Go to the line containing "### 먼저 로그인을" in the records below and print it and every following line exactly, on through the line containing "### 더보기를 누르거나 댓글 아이콘을 누르면 모달로 크게 보여줍니다.", then stop.

[Records shown — start]

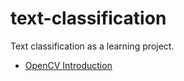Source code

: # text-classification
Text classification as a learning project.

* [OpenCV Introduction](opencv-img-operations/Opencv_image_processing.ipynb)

[Records shown — finish]
[Records shown — start]

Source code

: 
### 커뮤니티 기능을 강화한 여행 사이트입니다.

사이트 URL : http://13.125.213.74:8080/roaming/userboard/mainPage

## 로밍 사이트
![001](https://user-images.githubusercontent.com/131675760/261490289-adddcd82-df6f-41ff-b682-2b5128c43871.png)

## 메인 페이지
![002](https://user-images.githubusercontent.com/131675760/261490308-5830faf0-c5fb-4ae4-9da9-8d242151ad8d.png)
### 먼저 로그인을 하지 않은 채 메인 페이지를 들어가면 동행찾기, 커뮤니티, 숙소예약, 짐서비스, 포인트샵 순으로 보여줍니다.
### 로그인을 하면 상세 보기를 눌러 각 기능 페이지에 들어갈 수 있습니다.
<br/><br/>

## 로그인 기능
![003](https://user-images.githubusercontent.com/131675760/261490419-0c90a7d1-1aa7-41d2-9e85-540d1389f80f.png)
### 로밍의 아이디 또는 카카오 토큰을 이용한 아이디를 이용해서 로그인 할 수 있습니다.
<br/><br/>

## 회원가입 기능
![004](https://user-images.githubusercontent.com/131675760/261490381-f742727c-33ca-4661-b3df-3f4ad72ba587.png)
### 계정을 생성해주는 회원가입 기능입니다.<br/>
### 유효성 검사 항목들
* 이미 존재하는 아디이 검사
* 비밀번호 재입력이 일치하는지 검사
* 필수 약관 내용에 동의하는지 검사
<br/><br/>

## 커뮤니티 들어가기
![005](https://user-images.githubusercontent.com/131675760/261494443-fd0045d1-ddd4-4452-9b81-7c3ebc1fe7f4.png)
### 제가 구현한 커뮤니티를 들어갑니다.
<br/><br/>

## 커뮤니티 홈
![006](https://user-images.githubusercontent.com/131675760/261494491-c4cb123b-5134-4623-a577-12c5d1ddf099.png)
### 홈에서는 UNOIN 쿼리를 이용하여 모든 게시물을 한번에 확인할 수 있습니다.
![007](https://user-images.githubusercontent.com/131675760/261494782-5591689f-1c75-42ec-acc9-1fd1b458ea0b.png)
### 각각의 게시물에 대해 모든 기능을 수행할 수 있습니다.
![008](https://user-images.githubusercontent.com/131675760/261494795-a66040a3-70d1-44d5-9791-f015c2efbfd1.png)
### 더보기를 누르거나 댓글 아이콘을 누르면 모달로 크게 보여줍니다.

[Records shown — finish]

» **Your response**
### 먼저 로그인을 하지 않은 채 메인 페이지를 들어가면 동행찾기, 커뮤니티, 숙소예약, 짐서비스, 포인트샵 순으로 보여줍니다.
### 로그인을 하면 상세 보기를 눌러 각 기능 페이지에 들어갈 수 있습니다.
<br/><br/>

## 로그인 기능
![003](https://user-images.githubusercontent.com/131675760/261490419-0c90a7d1-1aa7-41d2-9e85-540d1389f80f.png)
### 로밍의 아이디 또는 카카오 토큰을 이용한 아이디를 이용해서 로그인 할 수 있습니다.
<br/><br/>

## 회원가입 기능
![004](https://user-images.githubusercontent.com/131675760/261490381-f742727c-33ca-4661-b3df-3f4ad72ba587.png)
### 계정을 생성해주는 회원가입 기능입니다.<br/>
### 유효성 검사 항목들
* 이미 존재하는 아디이 검사
* 비밀번호 재입력이 일치하는지 검사
* 필수 약관 내용에 동의하는지 검사
<br/><br/>

## 커뮤니티 들어가기
![005](https://user-images.githubusercontent.com/131675760/261494443-fd0045d1-ddd4-4452-9b81-7c3ebc1fe7f4.png)
### 제가 구현한 커뮤니티를 들어갑니다.
<br/><br/>

## 커뮤니티 홈
![006](https://user-images.githubusercontent.com/131675760/261494491-c4cb123b-5134-4623-a577-12c5d1ddf099.png)
### 홈에서는 UNOIN 쿼리를 이용하여 모든 게시물을 한번에 확인할 수 있습니다.
![007](https://user-images.githubusercontent.com/131675760/261494782-5591689f-1c75-42ec-acc9-1fd1b458ea0b.png)
### 각각의 게시물에 대해 모든 기능을 수행할 수 있습니다.
![008](https://user-images.githubusercontent.com/131675760/261494795-a66040a3-70d1-44d5-9791-f015c2efbfd1.png)
### 더보기를 누르거나 댓글 아이콘을 누르면 모달로 크게 보여줍니다.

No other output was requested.